Question Presented: "...the colorful fly that irresistibly leads to a strike.”

Question Presented: “…the colorful fly that irresistibly leads to a strike.”

The questions presented are a concise statement of the legal controversy the petitioner would like to present to the Court. In the words of Supreme Court scholar Stephen Shapiro, a question presented “should be the colorful fly that irresistibly leads to a strike.” Of course, commentators and Rule 14.1 can tell us what the questions presented should be, but actually achieving a formulation of brevity and intrigue can be excruciatingly difficult.

One concept that might help a drafter find just the right balance is focus. By the time most cases reach the Supreme Court, the controversies have spun along for years, generating thousands of pages of record and argument. Undoubtedly, a petitioner considering a cert petition can point to quite a few perceived injustices throughout the case. And if the party writes a set of questions presented under a belief that the U.S. Supreme Court has been patiently waiting for its turn to jump into the case and assert its vindication on every controversy, the petition will certainly fail.

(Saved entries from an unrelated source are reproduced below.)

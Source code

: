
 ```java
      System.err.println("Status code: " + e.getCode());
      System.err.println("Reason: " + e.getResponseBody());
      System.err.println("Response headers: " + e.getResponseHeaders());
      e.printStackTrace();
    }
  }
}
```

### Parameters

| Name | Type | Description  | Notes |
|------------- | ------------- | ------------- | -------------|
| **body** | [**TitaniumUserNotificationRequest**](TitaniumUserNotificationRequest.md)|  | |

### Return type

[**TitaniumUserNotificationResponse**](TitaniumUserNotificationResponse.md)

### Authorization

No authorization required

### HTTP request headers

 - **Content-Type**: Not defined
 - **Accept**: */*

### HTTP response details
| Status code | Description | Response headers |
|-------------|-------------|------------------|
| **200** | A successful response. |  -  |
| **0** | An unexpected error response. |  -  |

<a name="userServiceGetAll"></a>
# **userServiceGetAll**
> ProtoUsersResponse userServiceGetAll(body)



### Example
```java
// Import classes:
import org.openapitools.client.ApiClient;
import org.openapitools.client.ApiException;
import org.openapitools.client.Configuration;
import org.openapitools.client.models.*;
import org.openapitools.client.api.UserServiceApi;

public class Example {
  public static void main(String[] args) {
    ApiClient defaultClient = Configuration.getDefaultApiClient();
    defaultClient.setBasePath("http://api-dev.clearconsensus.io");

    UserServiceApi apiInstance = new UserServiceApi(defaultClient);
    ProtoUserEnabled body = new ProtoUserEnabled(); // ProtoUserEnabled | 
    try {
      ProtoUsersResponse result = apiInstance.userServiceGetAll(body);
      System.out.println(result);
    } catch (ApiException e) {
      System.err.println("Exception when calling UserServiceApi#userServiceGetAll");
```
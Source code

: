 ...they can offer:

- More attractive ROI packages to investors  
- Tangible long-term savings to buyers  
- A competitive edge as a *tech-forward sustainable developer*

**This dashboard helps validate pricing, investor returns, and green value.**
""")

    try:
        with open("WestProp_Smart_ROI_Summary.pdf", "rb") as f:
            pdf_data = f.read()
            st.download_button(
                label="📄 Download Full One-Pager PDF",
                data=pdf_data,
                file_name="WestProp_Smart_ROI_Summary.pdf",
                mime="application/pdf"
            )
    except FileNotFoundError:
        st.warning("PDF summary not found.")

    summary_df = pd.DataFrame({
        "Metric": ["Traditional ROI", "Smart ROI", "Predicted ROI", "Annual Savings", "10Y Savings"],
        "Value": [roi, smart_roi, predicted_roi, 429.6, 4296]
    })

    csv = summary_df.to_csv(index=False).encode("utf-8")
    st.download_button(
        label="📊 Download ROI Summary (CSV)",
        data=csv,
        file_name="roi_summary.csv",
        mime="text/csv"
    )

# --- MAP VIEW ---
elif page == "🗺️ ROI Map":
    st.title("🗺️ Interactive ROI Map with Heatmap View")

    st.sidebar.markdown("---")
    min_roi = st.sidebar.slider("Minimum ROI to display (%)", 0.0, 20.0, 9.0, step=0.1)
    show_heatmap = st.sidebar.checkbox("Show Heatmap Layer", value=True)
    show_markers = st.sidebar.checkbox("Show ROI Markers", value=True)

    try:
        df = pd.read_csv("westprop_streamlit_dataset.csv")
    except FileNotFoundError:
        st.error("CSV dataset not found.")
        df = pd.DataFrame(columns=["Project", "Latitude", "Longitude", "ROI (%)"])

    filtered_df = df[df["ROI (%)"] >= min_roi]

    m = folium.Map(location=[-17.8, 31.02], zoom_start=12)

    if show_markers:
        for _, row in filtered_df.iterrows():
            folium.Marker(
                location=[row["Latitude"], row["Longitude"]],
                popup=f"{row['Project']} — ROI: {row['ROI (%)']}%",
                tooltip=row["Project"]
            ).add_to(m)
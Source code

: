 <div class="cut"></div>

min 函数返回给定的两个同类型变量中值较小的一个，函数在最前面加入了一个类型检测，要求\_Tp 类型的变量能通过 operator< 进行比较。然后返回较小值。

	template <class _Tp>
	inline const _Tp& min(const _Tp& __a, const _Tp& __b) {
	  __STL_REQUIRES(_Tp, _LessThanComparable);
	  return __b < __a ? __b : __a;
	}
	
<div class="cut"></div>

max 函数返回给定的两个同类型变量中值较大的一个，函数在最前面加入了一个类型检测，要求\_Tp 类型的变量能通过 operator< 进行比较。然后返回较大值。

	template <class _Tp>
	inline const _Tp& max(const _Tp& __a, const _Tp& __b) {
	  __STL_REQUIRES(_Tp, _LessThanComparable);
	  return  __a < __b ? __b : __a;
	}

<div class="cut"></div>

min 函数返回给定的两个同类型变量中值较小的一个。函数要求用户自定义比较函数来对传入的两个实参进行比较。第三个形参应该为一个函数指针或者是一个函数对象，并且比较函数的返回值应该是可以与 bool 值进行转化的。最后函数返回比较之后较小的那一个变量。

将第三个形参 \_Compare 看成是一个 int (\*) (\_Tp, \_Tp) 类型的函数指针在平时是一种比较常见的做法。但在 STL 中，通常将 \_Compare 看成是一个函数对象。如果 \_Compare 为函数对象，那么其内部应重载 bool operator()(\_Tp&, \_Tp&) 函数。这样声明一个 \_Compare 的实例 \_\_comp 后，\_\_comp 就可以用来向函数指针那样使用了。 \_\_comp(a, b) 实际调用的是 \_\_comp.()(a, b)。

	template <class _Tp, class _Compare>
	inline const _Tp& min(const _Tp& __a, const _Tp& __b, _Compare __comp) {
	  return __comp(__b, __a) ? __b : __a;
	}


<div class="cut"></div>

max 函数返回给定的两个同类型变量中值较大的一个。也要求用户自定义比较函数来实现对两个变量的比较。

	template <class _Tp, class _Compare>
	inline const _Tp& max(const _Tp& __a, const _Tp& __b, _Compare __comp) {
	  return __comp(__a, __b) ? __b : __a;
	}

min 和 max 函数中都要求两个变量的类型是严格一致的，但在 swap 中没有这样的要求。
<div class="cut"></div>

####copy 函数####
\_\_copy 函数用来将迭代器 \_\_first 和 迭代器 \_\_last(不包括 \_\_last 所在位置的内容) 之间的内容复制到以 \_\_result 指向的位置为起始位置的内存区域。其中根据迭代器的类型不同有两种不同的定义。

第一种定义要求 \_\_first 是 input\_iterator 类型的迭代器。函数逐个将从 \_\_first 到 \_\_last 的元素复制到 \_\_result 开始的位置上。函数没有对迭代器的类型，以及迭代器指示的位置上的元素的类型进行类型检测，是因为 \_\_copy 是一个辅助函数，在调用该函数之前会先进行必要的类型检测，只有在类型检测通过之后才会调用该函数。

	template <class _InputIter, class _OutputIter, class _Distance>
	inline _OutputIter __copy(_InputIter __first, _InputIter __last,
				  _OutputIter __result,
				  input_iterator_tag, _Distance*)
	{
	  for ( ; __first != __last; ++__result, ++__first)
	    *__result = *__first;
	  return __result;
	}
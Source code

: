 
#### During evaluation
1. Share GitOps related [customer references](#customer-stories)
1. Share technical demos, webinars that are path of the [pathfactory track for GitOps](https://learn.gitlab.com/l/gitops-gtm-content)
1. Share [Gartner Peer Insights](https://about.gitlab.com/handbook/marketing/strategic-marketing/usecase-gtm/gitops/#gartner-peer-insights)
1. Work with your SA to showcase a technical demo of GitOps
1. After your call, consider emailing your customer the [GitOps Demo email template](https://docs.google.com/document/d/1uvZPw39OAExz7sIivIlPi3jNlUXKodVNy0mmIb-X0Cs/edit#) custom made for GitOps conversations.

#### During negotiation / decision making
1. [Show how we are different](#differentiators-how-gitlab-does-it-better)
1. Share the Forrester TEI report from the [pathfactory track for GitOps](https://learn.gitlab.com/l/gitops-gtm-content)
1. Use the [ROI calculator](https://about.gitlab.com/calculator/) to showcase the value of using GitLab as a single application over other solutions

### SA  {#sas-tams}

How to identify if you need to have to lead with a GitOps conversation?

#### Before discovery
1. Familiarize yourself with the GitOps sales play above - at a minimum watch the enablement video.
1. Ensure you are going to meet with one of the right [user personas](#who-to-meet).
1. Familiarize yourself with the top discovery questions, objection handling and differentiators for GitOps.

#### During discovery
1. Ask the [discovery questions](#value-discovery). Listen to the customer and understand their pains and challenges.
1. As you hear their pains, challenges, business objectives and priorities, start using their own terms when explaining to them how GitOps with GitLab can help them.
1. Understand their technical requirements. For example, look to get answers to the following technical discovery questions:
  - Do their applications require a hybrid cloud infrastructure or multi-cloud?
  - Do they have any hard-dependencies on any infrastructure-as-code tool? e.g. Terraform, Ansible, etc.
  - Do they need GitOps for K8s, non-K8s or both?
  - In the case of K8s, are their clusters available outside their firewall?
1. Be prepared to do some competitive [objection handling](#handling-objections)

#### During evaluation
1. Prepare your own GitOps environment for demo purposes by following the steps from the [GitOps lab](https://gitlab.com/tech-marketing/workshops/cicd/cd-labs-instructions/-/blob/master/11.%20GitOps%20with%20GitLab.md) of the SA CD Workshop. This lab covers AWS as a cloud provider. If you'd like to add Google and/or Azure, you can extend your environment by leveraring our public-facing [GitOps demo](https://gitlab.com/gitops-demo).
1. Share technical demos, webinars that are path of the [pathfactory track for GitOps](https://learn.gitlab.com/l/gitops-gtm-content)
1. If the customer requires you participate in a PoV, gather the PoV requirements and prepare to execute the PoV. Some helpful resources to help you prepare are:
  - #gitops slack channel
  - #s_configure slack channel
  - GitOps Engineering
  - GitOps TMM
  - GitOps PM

But a petitioner who uses the questions presented as a chance to focus the Court’s attention down one, two, or perhaps three core issues will have better success. This distillation process will lead to a better-drafted set of questions presented. With focus, the drafter will be able to identify the few, discrete factual and procedural elements of the case that directly bear upon the main controversies. By concentrating on the central legal disputes, other issues that had always seemed to loom large over the proceedings might retreat back into the depths of the record, relegated to incidental occurrences that may or may not warrant a later mention in the Statement of the Case.

The drafter should focus on the core issues, and then identify just those few case circumstances that illustrate the development of those controversies before and during the litigation. If the drafter can focus down to just 200 or fewer words, then she is probably just a few polishing drafts away from a final, compelling set of questions presented.